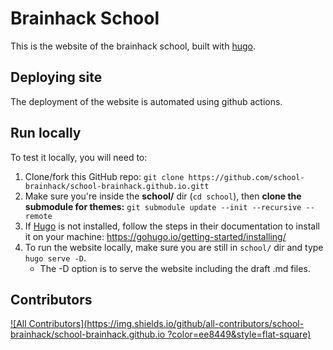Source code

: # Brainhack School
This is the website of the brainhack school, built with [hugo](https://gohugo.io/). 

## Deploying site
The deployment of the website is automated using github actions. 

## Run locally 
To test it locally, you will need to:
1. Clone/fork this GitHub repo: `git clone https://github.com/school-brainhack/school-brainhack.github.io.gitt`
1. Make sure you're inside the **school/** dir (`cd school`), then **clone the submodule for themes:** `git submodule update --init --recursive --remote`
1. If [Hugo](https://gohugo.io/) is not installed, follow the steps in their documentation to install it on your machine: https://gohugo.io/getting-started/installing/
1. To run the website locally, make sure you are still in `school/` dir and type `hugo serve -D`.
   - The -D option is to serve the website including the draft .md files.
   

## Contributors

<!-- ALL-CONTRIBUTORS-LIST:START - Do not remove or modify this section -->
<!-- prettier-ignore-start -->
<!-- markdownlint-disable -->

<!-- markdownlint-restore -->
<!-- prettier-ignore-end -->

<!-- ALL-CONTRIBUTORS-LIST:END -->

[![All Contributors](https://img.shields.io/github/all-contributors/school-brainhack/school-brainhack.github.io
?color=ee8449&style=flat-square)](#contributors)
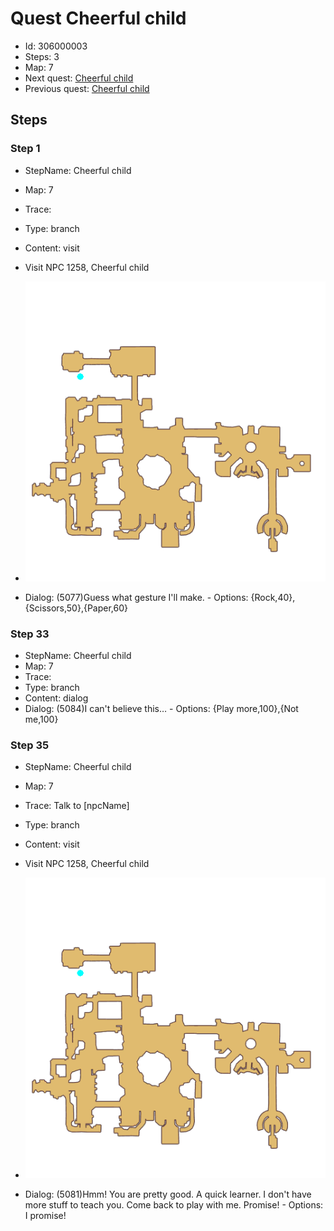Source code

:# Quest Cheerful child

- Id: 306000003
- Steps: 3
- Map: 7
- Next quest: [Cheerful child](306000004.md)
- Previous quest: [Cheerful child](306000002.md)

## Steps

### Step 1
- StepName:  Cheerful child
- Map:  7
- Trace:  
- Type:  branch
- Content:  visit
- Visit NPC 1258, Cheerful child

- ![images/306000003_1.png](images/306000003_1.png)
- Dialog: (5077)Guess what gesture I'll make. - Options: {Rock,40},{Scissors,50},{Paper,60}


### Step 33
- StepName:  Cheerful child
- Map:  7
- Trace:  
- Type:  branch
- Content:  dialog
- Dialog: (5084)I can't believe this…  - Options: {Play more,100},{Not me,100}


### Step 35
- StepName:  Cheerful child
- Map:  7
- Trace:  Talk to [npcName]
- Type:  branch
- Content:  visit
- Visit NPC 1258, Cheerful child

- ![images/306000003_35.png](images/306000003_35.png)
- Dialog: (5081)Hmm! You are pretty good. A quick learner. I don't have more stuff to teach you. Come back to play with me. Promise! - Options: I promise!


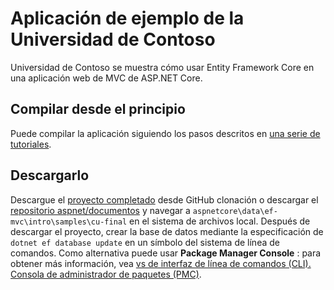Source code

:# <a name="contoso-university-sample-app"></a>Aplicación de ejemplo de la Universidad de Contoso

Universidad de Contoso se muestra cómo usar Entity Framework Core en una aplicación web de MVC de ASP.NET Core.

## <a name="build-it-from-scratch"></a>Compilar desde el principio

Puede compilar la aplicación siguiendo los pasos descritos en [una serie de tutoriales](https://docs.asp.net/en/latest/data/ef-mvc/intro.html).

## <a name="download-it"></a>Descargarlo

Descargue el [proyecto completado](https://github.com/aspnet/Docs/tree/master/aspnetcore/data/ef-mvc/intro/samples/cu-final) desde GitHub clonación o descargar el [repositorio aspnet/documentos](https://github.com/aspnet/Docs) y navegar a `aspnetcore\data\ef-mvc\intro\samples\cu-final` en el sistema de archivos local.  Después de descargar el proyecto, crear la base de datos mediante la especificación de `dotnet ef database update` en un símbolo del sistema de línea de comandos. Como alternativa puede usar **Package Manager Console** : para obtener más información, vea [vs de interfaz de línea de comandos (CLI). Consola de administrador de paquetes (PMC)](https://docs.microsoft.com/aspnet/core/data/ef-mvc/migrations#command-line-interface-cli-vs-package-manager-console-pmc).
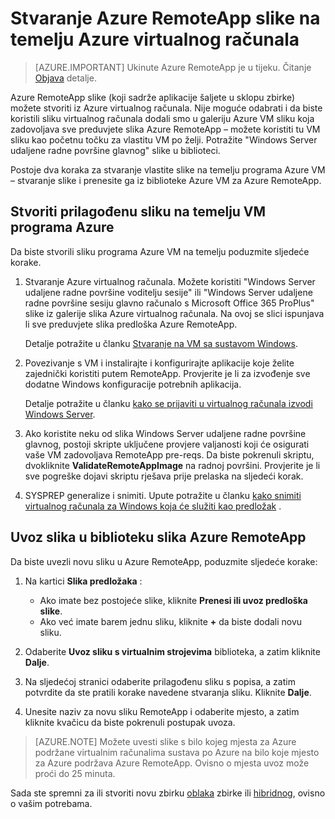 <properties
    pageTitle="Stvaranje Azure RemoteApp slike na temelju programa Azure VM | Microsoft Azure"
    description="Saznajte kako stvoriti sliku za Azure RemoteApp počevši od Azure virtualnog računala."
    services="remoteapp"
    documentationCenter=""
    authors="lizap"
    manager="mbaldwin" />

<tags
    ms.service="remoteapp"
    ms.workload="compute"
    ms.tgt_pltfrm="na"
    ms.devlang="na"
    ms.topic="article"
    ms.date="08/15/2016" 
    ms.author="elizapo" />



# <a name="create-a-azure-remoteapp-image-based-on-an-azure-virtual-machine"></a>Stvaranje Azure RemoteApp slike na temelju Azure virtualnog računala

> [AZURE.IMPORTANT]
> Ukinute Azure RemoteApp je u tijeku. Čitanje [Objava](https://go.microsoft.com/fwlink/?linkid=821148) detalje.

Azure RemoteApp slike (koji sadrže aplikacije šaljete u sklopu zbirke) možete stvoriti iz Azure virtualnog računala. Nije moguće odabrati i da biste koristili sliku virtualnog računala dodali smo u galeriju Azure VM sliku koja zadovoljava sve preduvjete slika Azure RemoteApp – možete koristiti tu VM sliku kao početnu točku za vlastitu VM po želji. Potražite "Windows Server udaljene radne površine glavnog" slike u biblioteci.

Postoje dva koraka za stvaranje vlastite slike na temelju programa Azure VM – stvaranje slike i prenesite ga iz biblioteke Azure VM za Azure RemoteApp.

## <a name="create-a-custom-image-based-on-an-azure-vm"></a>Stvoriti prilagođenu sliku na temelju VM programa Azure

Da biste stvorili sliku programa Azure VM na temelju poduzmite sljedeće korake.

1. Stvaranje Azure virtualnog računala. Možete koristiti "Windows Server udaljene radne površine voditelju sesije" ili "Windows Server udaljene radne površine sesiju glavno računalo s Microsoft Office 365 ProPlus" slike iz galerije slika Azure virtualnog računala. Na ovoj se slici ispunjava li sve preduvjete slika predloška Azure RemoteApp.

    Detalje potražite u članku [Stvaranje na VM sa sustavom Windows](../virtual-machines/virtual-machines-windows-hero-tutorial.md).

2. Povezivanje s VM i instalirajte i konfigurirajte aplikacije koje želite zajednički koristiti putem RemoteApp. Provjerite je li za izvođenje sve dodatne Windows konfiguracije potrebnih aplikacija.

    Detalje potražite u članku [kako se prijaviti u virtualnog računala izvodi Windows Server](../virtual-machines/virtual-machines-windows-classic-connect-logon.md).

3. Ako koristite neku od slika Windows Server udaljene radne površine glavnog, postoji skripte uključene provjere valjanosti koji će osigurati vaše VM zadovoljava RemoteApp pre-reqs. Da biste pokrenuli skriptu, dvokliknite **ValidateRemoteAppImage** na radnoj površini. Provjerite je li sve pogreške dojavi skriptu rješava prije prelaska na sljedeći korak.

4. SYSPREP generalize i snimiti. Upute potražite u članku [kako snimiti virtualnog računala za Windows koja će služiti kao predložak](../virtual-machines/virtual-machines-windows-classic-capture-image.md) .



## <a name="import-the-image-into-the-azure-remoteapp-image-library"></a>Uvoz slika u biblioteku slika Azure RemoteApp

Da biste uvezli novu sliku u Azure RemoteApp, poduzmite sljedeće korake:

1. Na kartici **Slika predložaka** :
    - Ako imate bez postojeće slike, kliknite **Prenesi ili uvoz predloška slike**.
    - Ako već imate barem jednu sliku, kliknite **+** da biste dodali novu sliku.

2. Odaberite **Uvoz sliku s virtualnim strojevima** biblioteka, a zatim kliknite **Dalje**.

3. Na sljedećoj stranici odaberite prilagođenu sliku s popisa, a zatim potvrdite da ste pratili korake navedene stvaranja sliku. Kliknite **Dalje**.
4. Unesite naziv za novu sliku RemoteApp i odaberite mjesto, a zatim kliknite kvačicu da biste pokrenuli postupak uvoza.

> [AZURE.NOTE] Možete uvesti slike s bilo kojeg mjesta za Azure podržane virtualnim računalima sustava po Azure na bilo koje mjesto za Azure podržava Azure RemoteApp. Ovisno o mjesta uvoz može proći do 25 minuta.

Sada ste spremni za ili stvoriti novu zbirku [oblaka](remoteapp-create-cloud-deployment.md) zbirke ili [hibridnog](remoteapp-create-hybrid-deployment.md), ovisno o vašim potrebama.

• WHAT YOU SHOULD DO
Among the lines above, return those that contain the string "Universidad".

• ANSWER SPACE
:# <a name="contoso-university-sample-app"></a>Aplicación de ejemplo de la Universidad de Contoso
Universidad de Contoso se muestra cómo usar Entity Framework Core en una aplicación web de MVC de ASP.NET Core.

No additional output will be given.